Nearly everyone agreed that the reports need to be more geographically granular. A planner from India’s Ministry of Environment, Forest and Climate Change made an impassioned plea for the authors to develop reports that would be meaningful in his constituencies. From this, it’s clear that the way the IPCC’s reports have tried to geographically differentiate impacts have not resonated and need to be presented differently and more clearly. Arvid Hallén, director-general of the Research Council of Norway, pointed out that this would include getting better at engaging the social sciences to assess the feasibility of scientific interventions in various social contexts. (This has some methodological implications, but we’ll come to that.)
3. Research updates

A number of speakers noted that in many ways the schedule of the panel’s assessment reports is decidedly awkward. They often come in too quick a succession to capture substantive incremental shifts in scientific knowledge, and the schedule is quite disconnected from both global and national policy deliberations. To combat this, there was a suggestion that a parallel reporting process could capture breakthroughs in climate science as they occur. Eswaran Somanathan, a former IPCC author who works at the Indian Statistical Institute, thought these updates would allow a shorter review process. Of course, the panel will never have the flexibility of your average research consortium, but there is no fundamental reason why it has to stick to producing only the large and time-consuming assessment reports.
4. Content focus

Two suggestions were made about where the IPCC’s focus should be.
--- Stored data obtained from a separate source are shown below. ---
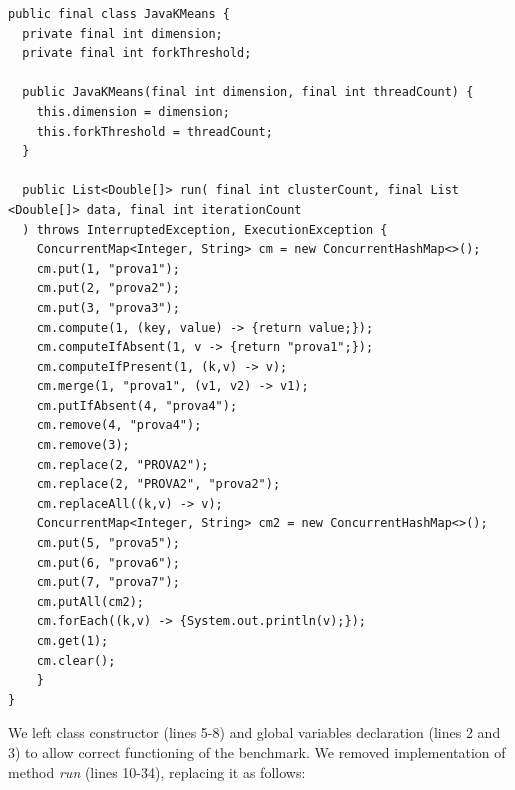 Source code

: \documentclass[]{usiinfthesis}
\begin{document}
\vspace*{0.25cm}
        \begin{verbatim}
public final class JavaKMeans {
  private final int dimension;
  private final int forkThreshold;

  public JavaKMeans(final int dimension, final int threadCount) {
    this.dimension = dimension;
    this.forkThreshold = threadCount;
  }

  public List<Double[]> run( final int clusterCount, final List <Double[]> data, final int iterationCount
  ) throws InterruptedException, ExecutionException {
    ConcurrentMap<Integer, String> cm = new ConcurrentHashMap<>();
    cm.put(1, "prova1");
    cm.put(2, "prova2");
    cm.put(3, "prova3");
    cm.compute(1, (key, value) -> {return value;});
    cm.computeIfAbsent(1, v -> {return "prova1";});
    cm.computeIfPresent(1, (k,v) -> v);
    cm.merge(1, "prova1", (v1, v2) -> v1);
    cm.putIfAbsent(4, "prova4");
    cm.remove(4, "prova4");
    cm.remove(3);
    cm.replace(2, "PROVA2");
    cm.replace(2, "PROVA2", "prova2");
    cm.replaceAll((k,v) -> v);
    ConcurrentMap<Integer, String> cm2 = new ConcurrentHashMap<>();
    cm.put(5, "prova5");
    cm.put(6, "prova6");
    cm.put(7, "prova7");
    cm.putAll(cm2);
    cm.forEach((k,v) -> {System.out.println(v);});
    cm.get(1);
    cm.clear();
    }
}
\end{verbatim}
\vspace*{0.25cm}
We left class constructor (lines 5-8) and global variables declaration (lines 2 and 3) to allow correct functioning of the benchmark. We removed implementation of method \textit{run} (lines 10-34), replacing it as follows:
\end{document}
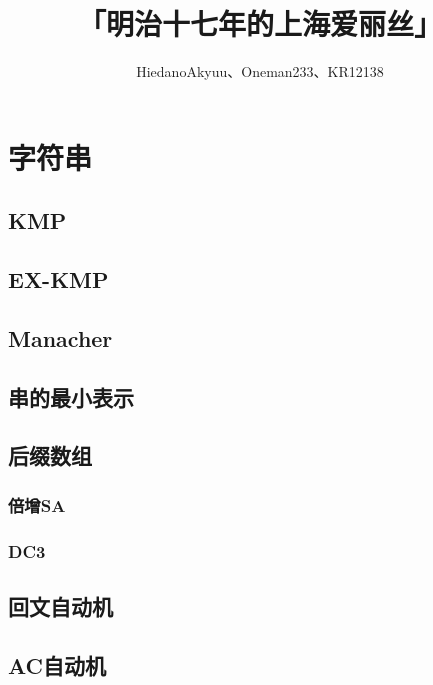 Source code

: \documentclass[twocolumn,a4]{article}
\title{\CJKfamily{hei} \bfseries 「明治十七年的上海爱丽丝」}
\author{HiedanoAkyuu、Oneman233、KR12138}
\newcommand{\addcpp}[1]{}
\begin{document}
 \small
\begin{titlepage}
\maketitle
\end{titlepage}

\newpage
\pagestyle{empty}
\renewcommand{\contentsname}{目录}
\tableofcontents
\newpage\clearpage
\newpage
\pagestyle{fancy}
\setcounter{page}{1}   %

\section{字符串}
	\subsection{KMP}
		\addcpp{string/KMP}
	\subsection{EX-KMP}
		\addcpp{string/EX-KMP}
	\subsection{Manacher}
		\addcpp{string/manacher}
	\subsection{串的最小表示}
	\subsection{后缀数组}
		\subsubsection{倍增SA}
			\addcpp{string/sa_da}
		\subsubsection{DC3}
	\subsection{回文自动机}
		\addcpp{string/PAM}
	\subsection{AC自动机	}
\end{document}
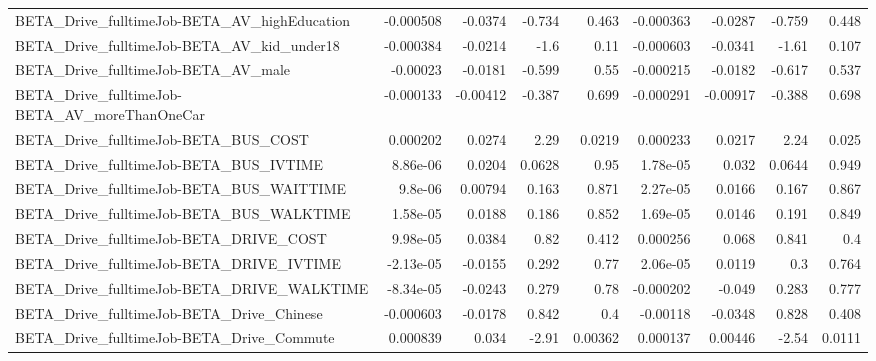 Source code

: \begin{tabular}{lrrrrrrrr}
BETA\_Drive\_fulltimeJob-BETA\_AV\_highEducation       &   -0.000508 &      -0.0374 &   -0.734 &    0.463 &  -0.000363 &     -0.0287 &       -0.759 &         0.448 \\
BETA\_Drive\_fulltimeJob-BETA\_AV\_kid\_under18         &   -0.000384 &      -0.0214 &     -1.6 &     0.11 &  -0.000603 &     -0.0341 &        -1.61 &         0.107 \\
BETA\_Drive\_fulltimeJob-BETA\_AV\_male                &    -0.00023 &      -0.0181 &   -0.599 &     0.55 &  -0.000215 &     -0.0182 &       -0.617 &         0.537 \\
BETA\_Drive\_fulltimeJob-BETA\_AV\_moreThanOneCar      &   -0.000133 &     -0.00412 &   -0.387 &    0.699 &  -0.000291 &    -0.00917 &       -0.388 &         0.698 \\
BETA\_Drive\_fulltimeJob-BETA\_BUS\_COST               &    0.000202 &       0.0274 &     2.29 &   0.0219 &   0.000233 &      0.0217 &         2.24 &         0.025 \\
BETA\_Drive\_fulltimeJob-BETA\_BUS\_IVTIME             &    8.86e-06 &       0.0204 &   0.0628 &     0.95 &   1.78e-05 &       0.032 &       0.0644 &         0.949 \\
BETA\_Drive\_fulltimeJob-BETA\_BUS\_WAITTIME           &     9.8e-06 &      0.00794 &    0.163 &    0.871 &   2.27e-05 &      0.0166 &        0.167 &         0.867 \\
BETA\_Drive\_fulltimeJob-BETA\_BUS\_WALKTIME           &    1.58e-05 &       0.0188 &    0.186 &    0.852 &   1.69e-05 &      0.0146 &        0.191 &         0.849 \\
BETA\_Drive\_fulltimeJob-BETA\_DRIVE\_COST             &    9.98e-05 &       0.0384 &     0.82 &    0.412 &   0.000256 &       0.068 &        0.841 &           0.4 \\
BETA\_Drive\_fulltimeJob-BETA\_DRIVE\_IVTIME           &   -2.13e-05 &      -0.0155 &    0.292 &     0.77 &   2.06e-05 &      0.0119 &          0.3 &         0.764 \\
BETA\_Drive\_fulltimeJob-BETA\_DRIVE\_WALKTIME         &   -8.34e-05 &      -0.0243 &    0.279 &     0.78 &  -0.000202 &      -0.049 &        0.283 &         0.777 \\
BETA\_Drive\_fulltimeJob-BETA\_Drive\_Chinese          &   -0.000603 &      -0.0178 &    0.842 &      0.4 &   -0.00118 &     -0.0348 &        0.828 &         0.408 \\
BETA\_Drive\_fulltimeJob-BETA\_Drive\_Commute          &    0.000839 &        0.034 &    -2.91 &  0.00362 &   0.000137 &     0.00446 &        -2.54 &        0.0111 \\

\end{tabular}

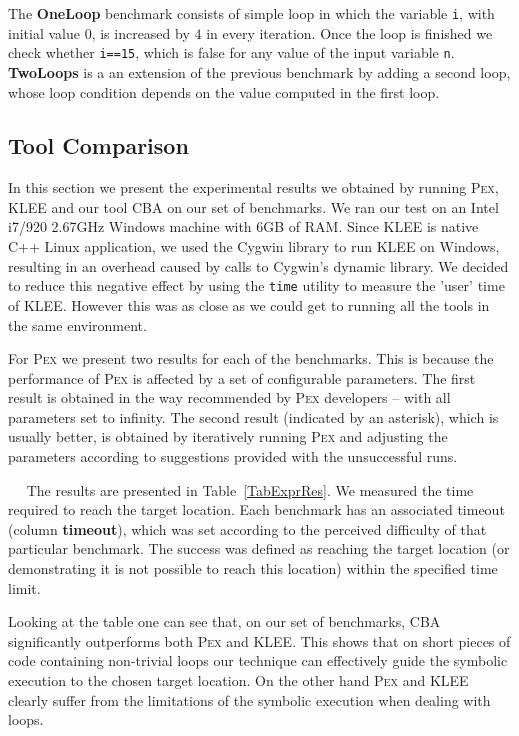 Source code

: \documentclass{llncs}
\newcommand{\Pex}{\textsc{Pex}\xspace}
\newcommand{\Klee}{\textsc{KLEE}\xspace}
\newcommand{\CBATool}{\textsc{CBA}\xspace}
\newcommand{\tout}{\textbf{timeout}}
\renewcommand{\paragraph}[1]{\vspace{0.2cm}\noindent{\bf #1}~~}
\begin{document}
The \textbf{OneLoop} benchmark consists of simple loop in which the variable
\texttt{i}, with initial value $0$, is increased by $4$ in every
iteration. Once the loop is finished we check whether \texttt{i==15}, which
is false for any value of the input variable \texttt{n}. 
 \textbf{TwoLoops} is a an
extension of the previous benchmark by adding a second loop, whose
loop condition depends on the value computed in the first loop.

\subsection{Tool Comparison}
In this section we present the experimental results we obtained by running
\Pex, \Klee and our tool \CBATool on our set of benchmarks.
 We ran our test on an Intel i7/920 2.67GHz Windows machine with 6GB
of RAM. 
Since \Klee is native C++ Linux application, we used the Cygwin library to
run \Klee on Windows, resulting in an overhead caused by calls to Cygwin's dynamic library. We
decided to reduce this negative effect by using the \texttt{time} utility to
measure the 'user' time of \Klee. However this was as close as we could get
to running all the tools in the same environment.

For \Pex we present two results for each of the benchmarks. This is because
the performance of \Pex is affected by a set of configurable
parameters. The first result is obtained in the way recommended by \Pex
developers -- with all parameters set to infinity. The second result
(indicated by an asterisk), which
is usually better, is obtained by iteratively running \Pex and adjusting the
parameters according to suggestions provided with the unsuccessful runs.

\paragraph{Comparison results}
The results are presented in Table~\ref{TabExprRes}. We measured the time
required to reach the target location. Each benchmark has an associated
timeout (column \tout), which was set according to the perceived difficulty of that
particular benchmark. The success was defined as reaching the target
location (or demonstrating it is not possible to reach this location) within
the specified time limit.

Looking at the table one can see that, on our set of benchmarks, \CBATool
significantly outperforms both \Pex and \Klee. This shows that on short
pieces of code containing non-trivial loops our technique can effectively
guide the symbolic execution to the chosen target location. On the other
hand \Pex and \Klee clearly suffer from the limitations of the symbolic
execution when dealing with loops.
\end{document}
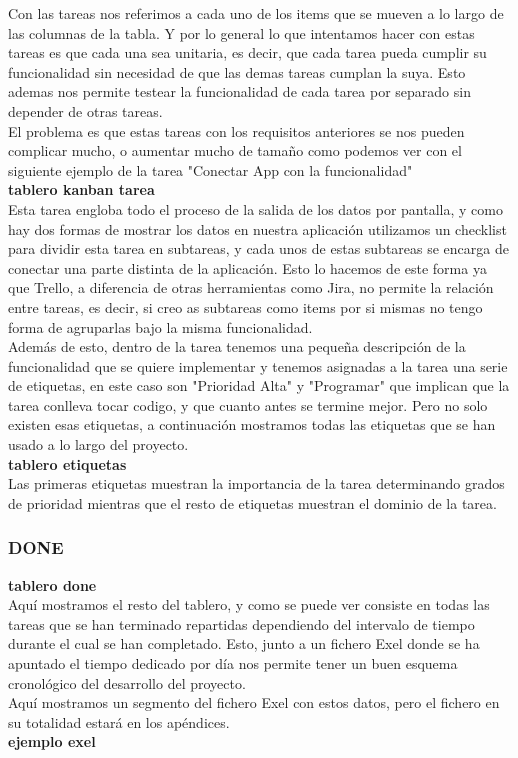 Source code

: \documentclass[12pt,a4paper]{article}
\begin{document}
	Con las tareas nos referimos a cada uno de los items que se mueven a lo largo de las columnas de la tabla. Y por lo general lo que intentamos hacer con estas tareas es que cada una sea unitaria, es decir, que cada tarea pueda cumplir su funcionalidad sin necesidad de que las demas tareas cumplan la suya. Esto ademas nos permite testear la funcionalidad de cada tarea por separado sin depender de otras tareas.\\
	El problema es que estas tareas con los requisitos anteriores se nos pueden complicar mucho, o aumentar mucho de tamaño como podemos ver con el siguiente ejemplo de la tarea "Conectar App con la funcionalidad"\\
\textbf{tablero kanban tarea}\\
	Esta tarea engloba todo el proceso de la salida de los datos por pantalla, y como hay dos formas de mostrar los datos en nuestra aplicación utilizamos un checklist para dividir esta tarea en subtareas, y cada unos de estas subtareas se encarga de conectar una parte distinta de la aplicación. Esto lo hacemos de este forma ya que Trello, a diferencia de otras herramientas como Jira, no permite la relación entre tareas, es decir, si creo as subtareas como items por si mismas no tengo forma de agruparlas bajo la misma funcionalidad.\\
	Además de esto, dentro de la tarea tenemos una pequeña descripción de la funcionalidad que se quiere implementar y tenemos asignadas a la tarea una serie de etiquetas, en este caso son "Prioridad Alta" y "Programar" que implican que la tarea conlleva tocar codigo, y que cuanto antes se termine mejor. Pero no solo existen esas etiquetas, a continuación mostramos todas las etiquetas que se han usado a lo largo del proyecto.\\
	\textbf{tablero etiquetas}\\
	Las primeras etiquetas muestran la importancia de la tarea determinando grados de prioridad mientras que el resto de etiquetas muestran el dominio de la tarea.	\subsubsection{DONE}
\textbf{tablero done}\\
Aquí mostramos el resto del tablero, y como se puede ver consiste en todas las tareas que se han terminado repartidas dependiendo del intervalo de tiempo durante el cual se han completado. Esto, junto a un fichero Exel donde se ha apuntado el tiempo dedicado por día nos permite tener un buen esquema cronológico del desarrollo del proyecto.\\
Aquí mostramos un segmento del fichero Exel con estos datos, pero el fichero en su totalidad estará en los apéndices.\\
\textbf{ejemplo exel}\\	
\end{document}
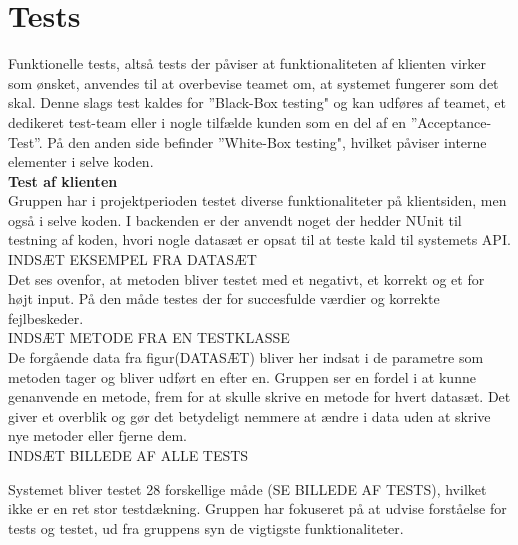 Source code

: \section{Tests}\label{sec:tests}
Funktionelle tests, altså tests der påviser at funktionaliteten af klienten virker som ønsket, 
anvendes til at overbevise teamet om, at systemet fungerer som det skal. 
Denne slags test kaldes for ”Black-Box testing" og kan udføres af teamet, 
et dedikeret test-team eller i nogle tilfælde kunden som en del af en ”Acceptance-Test”. 
På den anden side befinder ”White-Box testing", hvilket påviser interne elementer i selve koden. \\

\textbf{Test af klienten} \\
Gruppen har i projektperioden testet diverse funktionaliteter på klientsiden, 
men også i selve koden. I backenden er der anvendt noget der hedder NUnit til testning af koden, 
hvori nogle datasæt er opsat til at teste kald til systemets API.\\

INDSÆT EKSEMPEL FRA DATASÆT\\

Det ses ovenfor, at metoden bliver testet med et negativt, et korrekt og et for højt input. 
På den måde testes der for succesfulde værdier og korrekte fejlbeskeder. \\

INDSÆT METODE FRA EN TESTKLASSE\\

De forgående data fra figur(DATASÆT) bliver her indsat i de parametre som 
metoden tager og bliver udført en efter en. 
Gruppen ser en fordel i at kunne genanvende en metode, 
frem for at skulle skrive en metode for hvert datasæt. 
Det giver et overblik og gør det betydeligt nemmere at ændre i data uden at skrive nye metoder eller fjerne dem.\\

INDSÆT BILLEDE AF ALLE TESTS

Systemet bliver testet 28 forskellige måde (SE BILLEDE AF TESTS), hvilket ikke er en ret stor testdækning. 
Gruppen har fokuseret på at udvise forståelse for tests og testet, ud fra gruppens syn de vigtigste funktionaliteter.     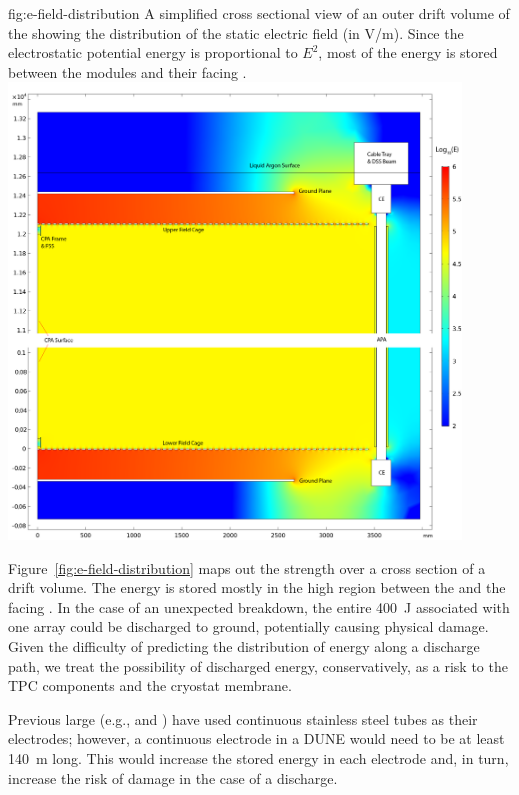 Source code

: \begin{dunefigure}
{fig:e-field-distribution}
{A simplified cross sectional view of an outer drift volume of the  showing the distribution of the static electric field (in V/m).  Since the electrostatic potential energy is proportional to $E^2$, most of the energy is stored between the  modules and their facing .   }
\centering
\includegraphics[width=0.9\textwidth]{graphics/E_Field_Distribution.png} 
\end{dunefigure}

Figure~\ref{fig:e-field-distribution} maps out the \efield strength over a cross section of a drift volume.  
The energy is stored mostly in the high \efield{} region between the  and the facing .  In the case of an unexpected  breakdown, the entire \SI{400}{J} associated with one  array could be discharged to ground,
potentially causing physical damage.
Given the difficulty of predicting the distribution of energy along a discharge path, we treat the possibility of discharged energy, conservatively, as a risk to the TPC components and the cryostat membrane. 

Previous large  (e.g.,  and ) have used continuous stainless steel tubes as their  electrodes;
however, a continuous electrode in a DUNE  would need to be at least \SI{140}{\m} long. This would increase the stored energy in each electrode and, in turn, increase the risk of damage in the case of a discharge. 

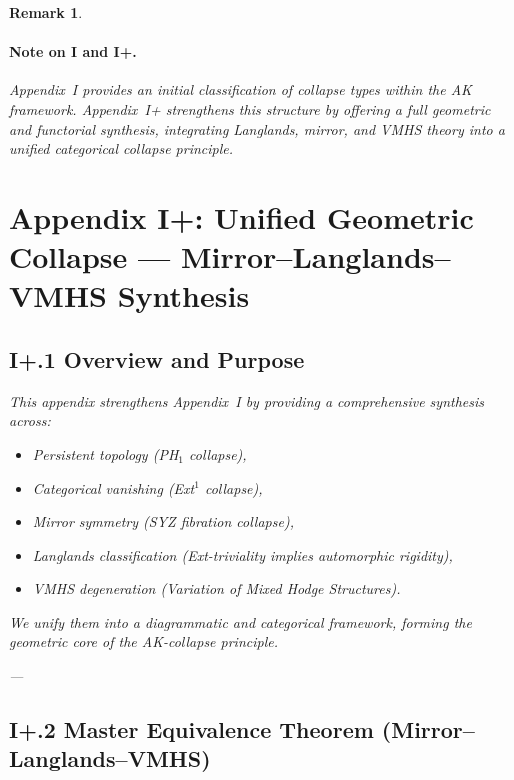 \documentclass[11pt]{article}
\newtheorem{remark}[theorem]{Remark}
\begin{document}
\begin{remark}
\paragraph{Note on I and I+.}
Appendix~I provides an initial classification of collapse types within the AK framework.  
Appendix~I+ strengthens this structure by offering a full geometric and functorial synthesis, integrating Langlands, mirror, and VMHS theory into a unified categorical collapse principle.



\section*{Appendix I+: Unified Geometric Collapse — Mirror–Langlands–VMHS Synthesis}

\subsection*{I+.1 Overview and Purpose}

This appendix strengthens Appendix~I by providing a comprehensive synthesis across:
\begin{itemize}
  \item Persistent topology (PH$_1$ collapse),
  \item Categorical vanishing (Ext$^1$ collapse),
  \item Mirror symmetry (SYZ fibration collapse),
  \item Langlands classification (Ext-triviality implies automorphic rigidity),
  \item VMHS degeneration (Variation of Mixed Hodge Structures).
\end{itemize}

We unify them into a diagrammatic and categorical framework, forming the geometric core of the AK-collapse principle.

---

\subsection*{I+.2 Master Equivalence Theorem (Mirror–Langlands–VMHS)}


\end{remark}
\end{document}
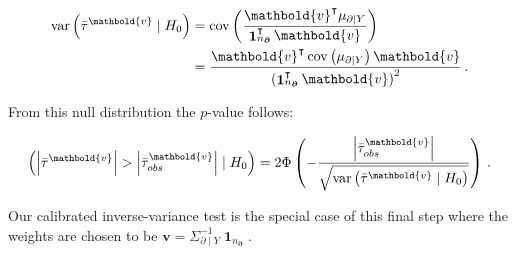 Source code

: \documentclass[letter]{article}
\newcommand{\genericdel}[3]{%
      \left#1#3\right#2
    }
\newcommand{\del}[1]{\genericdel(){#1}}
\let\Pr\relax
\DeclareMathOperator{\Pr}{\mathbb{P}}
\DeclareMathOperator{\cov}{{cov}}
\DeclareMathOperator{\var}{{var}}
\newcommand{\abs}[1]{\genericdel||{#1}}
\DeclareMathOperator{\ones}{\mathbf{1}}
\newcommand{\trans}{^{\intercal}}
\newcommand{\vvec}{\mathbold{v}}
\newcommand{\boundary}{\partial}
\newcommand{\sentinels}{\bm{\boundary}}
\begin{document}
\begin{equation}
\begin{aligned}
    \var\del{\bar{\tau}^\vvec \mid H_0} &= \cov\del{ \frac{\vvec \trans \mu_{\boundary \mid Y}}{\ones_{n_{\sentinels}}\trans \vvec}} \\
    &= \frac{\vvec \trans \cov \del{\mu_{\boundary \mid Y}} \vvec}{\del{\ones_{n_{\sentinels}}\trans \vvec}^2}
    \,.
\end{aligned}
\end{equation}
    


    	From this null distribution the \(p\)-value follows:

\begin{equation}
    \Pr\del{ \abs{\bar{\tau}^\vvec} > \abs{\bar{\tau}_{obs}^\vvec} \mid H_0} = 2 \Phi\del{ -\frac{\abs{\bar{\tau}_{obs}^\vvec}}{\sqrt{\var\del{\bar{\tau}^\vvec \mid H_0}}} }\,.
\end{equation}

Our calibrated inverse-variance test is the special case of this final step where the weights are chosen to be \(\vvec = \Sigma^{-1}_{\boundary \mid Y} \ones_{n_{\sentinels}}\).
    



    
    
	
	

    
    
\end{document}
The first was for more attention on monitoring, including of financing. Related to this was a suggestion that the methodological focus should shift from computer modelling to physical observation. This might be useful in that it would leave the panel less vulnerable to constant challenges about the reliability of climate models, although it could bring a new kind of awkwardness, in that the observations might give the panel more of a ‘naming and shaming’ role.
The second idea was about better integration, not just between the panel’s various internal working groups, but also with the science community working at the interface with development studies. It was clear for instance, that Peter Holmgren, who heads the Center for International Forestry Research, had a mission to press for a closer working relationship between the consultative body CGIAR and the IPCC. (Efforts towards integration might even be smoothed by the update reports suggested above.)
5. Inclusivity

This is perhaps the most confounding challenge for the panel. Many of the authors present, notably the women, said the IPCC needs to do more about including work by developing world researchers. The exclusion is a natural consequence of relying on the existing research establishment — after all less than one per cent of authors in top journals are based in the developing world. While this is understandable, not addressing it will be a missed opportunity for the IPCC. Purnamita Dasgupta, another of the panel’s report authors, suggested restructuring the panel to allow more plurality as a way to address this challenge.
Academia is a conservative enterprise, so radical reform is regarded with suspicion. But since our responses to climate change will require profound societal changes, the scientists and negotiators involved might expect that fervour will be necessary at some point.